*Exercise goal*
From the listing below, copy only the lines running from the line that contains "### 0. Print list - 0-print_dlistint.c" to the line that contains "### 4. Free list - 4-free_dlistint.c", both included.

*Exercise data*

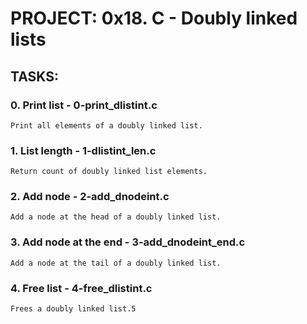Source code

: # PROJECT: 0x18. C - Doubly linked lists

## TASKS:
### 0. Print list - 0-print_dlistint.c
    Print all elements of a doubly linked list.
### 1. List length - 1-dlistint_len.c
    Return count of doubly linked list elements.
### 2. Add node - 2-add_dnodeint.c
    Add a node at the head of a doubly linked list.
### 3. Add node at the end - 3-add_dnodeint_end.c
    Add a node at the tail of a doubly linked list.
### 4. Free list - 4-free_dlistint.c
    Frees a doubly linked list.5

...

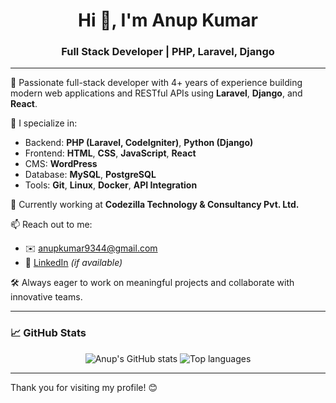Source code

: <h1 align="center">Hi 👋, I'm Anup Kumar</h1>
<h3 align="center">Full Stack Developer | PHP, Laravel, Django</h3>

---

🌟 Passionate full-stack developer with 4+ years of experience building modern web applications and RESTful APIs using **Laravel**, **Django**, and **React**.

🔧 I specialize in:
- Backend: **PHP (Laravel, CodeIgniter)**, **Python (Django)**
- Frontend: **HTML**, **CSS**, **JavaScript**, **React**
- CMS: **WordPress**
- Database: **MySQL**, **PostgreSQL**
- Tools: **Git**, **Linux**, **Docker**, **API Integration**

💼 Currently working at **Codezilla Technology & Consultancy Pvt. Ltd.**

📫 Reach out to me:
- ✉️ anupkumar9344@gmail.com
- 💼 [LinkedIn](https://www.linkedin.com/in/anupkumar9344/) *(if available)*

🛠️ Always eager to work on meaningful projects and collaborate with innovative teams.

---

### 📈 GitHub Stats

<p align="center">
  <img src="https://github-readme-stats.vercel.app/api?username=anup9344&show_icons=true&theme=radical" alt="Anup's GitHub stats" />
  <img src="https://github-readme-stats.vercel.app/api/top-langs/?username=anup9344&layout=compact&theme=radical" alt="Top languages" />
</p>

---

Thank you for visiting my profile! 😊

...

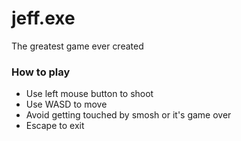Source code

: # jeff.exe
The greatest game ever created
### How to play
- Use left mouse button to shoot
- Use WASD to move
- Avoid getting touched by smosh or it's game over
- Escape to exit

*The answer*
### 0. Print list - 0-print_dlistint.c
    Print all elements of a doubly linked list.
### 1. List length - 1-dlistint_len.c
    Return count of doubly linked list elements.
### 2. Add node - 2-add_dnodeint.c
    Add a node at the head of a doubly linked list.
### 3. Add node at the end - 3-add_dnodeint_end.c
    Add a node at the tail of a doubly linked list.
### 4. Free list - 4-free_dlistint.c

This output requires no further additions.